* Problem to solve
Across the entries below, determine how many lines include the word "downsize". State only the resulting number.

* Extracted entries
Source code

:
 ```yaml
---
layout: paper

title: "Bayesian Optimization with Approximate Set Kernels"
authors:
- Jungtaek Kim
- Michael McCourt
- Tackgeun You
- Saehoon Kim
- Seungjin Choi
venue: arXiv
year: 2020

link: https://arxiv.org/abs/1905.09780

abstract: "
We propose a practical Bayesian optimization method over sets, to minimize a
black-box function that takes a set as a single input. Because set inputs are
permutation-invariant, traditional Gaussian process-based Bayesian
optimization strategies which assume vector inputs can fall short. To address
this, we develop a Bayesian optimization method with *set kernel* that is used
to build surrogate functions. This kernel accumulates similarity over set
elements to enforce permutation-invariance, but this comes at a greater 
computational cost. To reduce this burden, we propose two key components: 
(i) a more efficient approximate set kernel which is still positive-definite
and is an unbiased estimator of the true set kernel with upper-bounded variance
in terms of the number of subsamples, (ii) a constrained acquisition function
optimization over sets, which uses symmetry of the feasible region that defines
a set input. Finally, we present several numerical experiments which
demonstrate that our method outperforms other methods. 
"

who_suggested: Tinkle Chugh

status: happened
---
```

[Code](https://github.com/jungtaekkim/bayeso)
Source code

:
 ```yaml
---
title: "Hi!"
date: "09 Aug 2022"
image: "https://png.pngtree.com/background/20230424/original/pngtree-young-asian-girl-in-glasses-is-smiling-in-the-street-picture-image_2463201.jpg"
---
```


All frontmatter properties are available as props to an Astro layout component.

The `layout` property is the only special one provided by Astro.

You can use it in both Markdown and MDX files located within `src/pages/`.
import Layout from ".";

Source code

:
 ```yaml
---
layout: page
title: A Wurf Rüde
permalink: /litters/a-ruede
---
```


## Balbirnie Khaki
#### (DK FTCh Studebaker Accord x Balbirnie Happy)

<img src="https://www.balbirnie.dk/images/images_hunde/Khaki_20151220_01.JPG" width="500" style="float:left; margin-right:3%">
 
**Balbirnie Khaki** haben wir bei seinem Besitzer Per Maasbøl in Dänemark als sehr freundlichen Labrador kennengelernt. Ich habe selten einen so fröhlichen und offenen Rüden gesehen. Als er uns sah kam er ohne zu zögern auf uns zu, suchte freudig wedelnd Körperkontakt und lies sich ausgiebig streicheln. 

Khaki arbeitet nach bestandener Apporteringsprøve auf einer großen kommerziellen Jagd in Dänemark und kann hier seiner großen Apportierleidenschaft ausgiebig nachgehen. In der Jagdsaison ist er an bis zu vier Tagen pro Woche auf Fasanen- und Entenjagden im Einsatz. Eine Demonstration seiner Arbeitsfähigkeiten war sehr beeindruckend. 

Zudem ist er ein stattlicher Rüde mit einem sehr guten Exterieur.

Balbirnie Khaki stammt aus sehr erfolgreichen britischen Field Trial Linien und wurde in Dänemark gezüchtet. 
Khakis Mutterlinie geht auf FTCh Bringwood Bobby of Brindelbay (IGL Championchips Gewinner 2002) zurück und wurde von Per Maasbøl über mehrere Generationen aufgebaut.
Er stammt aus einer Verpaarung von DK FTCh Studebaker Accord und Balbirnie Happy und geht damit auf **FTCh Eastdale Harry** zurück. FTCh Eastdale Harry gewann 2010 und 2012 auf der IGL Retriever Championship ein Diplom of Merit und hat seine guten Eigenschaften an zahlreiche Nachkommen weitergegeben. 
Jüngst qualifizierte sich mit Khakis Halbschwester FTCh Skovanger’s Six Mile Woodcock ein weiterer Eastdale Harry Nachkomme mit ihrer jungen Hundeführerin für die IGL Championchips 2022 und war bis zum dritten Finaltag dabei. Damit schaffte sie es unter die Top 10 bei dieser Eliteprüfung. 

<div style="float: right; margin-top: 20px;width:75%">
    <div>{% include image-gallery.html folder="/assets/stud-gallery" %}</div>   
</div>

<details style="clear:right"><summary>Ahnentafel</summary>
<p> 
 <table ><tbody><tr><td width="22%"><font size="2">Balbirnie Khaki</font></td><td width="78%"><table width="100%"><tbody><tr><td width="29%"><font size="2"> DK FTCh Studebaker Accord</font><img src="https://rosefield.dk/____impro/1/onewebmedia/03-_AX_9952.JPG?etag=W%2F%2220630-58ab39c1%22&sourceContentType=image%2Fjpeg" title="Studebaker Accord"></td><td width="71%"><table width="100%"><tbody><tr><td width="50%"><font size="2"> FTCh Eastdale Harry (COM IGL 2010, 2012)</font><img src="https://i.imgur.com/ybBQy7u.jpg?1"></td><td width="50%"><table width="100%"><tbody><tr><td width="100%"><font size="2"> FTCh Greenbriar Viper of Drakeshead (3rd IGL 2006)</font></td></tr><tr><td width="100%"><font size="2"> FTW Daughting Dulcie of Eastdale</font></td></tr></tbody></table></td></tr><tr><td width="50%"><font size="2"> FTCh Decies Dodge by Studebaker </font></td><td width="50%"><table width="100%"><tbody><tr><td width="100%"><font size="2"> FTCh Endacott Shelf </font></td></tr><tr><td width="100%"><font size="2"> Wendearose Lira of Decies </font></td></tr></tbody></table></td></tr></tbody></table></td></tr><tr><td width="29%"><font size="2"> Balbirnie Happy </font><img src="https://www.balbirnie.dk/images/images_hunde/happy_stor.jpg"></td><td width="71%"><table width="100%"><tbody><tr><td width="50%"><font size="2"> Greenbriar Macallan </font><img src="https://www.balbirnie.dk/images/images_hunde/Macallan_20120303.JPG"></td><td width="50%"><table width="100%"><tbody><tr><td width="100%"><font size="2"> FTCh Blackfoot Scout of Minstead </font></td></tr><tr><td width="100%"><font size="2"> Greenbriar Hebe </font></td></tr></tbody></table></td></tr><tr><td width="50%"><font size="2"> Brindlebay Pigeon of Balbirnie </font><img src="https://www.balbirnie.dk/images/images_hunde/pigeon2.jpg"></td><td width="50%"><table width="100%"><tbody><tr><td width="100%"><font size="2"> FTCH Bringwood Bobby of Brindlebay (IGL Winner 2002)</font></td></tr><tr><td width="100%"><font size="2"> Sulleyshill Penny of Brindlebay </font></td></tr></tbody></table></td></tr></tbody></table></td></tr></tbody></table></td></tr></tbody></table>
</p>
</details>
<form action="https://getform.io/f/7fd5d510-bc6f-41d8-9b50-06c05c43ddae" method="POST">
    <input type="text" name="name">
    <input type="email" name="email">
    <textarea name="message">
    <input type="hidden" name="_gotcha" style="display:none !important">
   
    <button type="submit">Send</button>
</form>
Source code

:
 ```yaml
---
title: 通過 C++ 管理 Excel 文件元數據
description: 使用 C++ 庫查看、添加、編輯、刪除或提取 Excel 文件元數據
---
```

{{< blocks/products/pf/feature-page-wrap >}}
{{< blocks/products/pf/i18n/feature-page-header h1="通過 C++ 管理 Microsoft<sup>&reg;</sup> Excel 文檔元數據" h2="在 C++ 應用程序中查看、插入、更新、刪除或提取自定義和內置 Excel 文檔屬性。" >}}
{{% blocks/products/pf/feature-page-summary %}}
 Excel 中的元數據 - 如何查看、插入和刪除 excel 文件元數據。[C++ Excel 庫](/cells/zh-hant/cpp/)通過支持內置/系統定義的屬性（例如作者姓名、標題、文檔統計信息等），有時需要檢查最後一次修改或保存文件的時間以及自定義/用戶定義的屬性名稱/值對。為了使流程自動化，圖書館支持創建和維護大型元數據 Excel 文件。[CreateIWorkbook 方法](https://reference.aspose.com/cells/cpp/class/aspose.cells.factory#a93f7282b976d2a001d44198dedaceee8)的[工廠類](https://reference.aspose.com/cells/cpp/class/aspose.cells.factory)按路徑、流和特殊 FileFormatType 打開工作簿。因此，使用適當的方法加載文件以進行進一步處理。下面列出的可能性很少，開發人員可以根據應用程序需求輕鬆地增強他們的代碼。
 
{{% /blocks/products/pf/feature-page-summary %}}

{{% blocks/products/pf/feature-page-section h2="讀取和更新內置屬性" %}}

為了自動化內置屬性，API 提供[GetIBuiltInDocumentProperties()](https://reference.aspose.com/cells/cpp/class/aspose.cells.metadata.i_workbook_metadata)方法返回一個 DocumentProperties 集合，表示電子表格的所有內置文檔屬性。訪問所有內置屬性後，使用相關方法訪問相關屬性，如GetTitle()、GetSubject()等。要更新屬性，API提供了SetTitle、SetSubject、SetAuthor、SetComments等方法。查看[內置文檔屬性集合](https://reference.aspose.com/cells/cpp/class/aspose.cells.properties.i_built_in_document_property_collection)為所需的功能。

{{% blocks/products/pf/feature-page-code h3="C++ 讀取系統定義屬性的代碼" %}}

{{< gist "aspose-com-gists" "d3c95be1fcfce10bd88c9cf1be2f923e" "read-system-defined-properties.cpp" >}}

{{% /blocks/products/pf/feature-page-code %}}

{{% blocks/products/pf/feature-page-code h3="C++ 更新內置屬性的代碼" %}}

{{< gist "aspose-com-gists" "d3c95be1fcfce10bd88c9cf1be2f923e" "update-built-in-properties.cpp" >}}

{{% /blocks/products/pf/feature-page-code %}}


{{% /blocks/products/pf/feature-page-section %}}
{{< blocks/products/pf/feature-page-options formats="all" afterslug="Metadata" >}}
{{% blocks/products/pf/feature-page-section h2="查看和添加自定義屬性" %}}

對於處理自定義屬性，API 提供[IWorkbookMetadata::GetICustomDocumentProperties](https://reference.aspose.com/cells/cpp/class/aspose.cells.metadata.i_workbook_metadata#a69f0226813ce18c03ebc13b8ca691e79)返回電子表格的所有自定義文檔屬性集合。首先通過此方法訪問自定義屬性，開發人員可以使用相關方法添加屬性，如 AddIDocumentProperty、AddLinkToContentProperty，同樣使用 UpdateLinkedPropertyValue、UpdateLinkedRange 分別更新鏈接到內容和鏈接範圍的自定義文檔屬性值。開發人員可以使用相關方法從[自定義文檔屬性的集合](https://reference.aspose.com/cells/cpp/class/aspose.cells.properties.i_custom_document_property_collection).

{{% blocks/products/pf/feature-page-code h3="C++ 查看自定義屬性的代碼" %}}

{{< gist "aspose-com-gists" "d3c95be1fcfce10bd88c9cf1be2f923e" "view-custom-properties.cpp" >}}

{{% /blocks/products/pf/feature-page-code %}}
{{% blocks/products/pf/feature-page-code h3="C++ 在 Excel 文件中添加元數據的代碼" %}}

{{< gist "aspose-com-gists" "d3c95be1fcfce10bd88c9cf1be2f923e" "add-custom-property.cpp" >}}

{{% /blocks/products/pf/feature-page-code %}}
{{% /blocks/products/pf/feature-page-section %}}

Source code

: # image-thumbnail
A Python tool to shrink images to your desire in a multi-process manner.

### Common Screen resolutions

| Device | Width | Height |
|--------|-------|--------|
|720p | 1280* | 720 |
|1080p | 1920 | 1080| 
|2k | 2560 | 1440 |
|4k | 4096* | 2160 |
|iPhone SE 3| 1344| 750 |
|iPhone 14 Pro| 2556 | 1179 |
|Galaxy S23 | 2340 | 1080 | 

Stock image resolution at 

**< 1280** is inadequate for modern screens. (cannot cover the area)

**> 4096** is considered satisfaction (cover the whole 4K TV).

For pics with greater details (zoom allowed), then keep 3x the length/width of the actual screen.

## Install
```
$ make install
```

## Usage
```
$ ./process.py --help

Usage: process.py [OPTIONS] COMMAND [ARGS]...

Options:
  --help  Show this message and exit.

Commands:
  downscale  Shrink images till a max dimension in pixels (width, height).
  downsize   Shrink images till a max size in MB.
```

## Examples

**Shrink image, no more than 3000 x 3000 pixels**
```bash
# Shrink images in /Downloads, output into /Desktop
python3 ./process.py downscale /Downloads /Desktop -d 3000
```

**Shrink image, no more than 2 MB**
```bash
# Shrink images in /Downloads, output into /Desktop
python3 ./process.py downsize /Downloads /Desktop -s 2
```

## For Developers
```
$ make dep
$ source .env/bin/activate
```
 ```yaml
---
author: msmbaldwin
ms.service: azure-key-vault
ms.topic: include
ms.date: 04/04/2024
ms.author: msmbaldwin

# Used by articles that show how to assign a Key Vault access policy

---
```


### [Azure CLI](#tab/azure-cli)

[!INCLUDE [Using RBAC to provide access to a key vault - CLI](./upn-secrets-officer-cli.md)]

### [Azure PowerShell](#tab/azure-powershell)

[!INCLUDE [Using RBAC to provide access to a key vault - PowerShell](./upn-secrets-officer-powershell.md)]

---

* Response below
2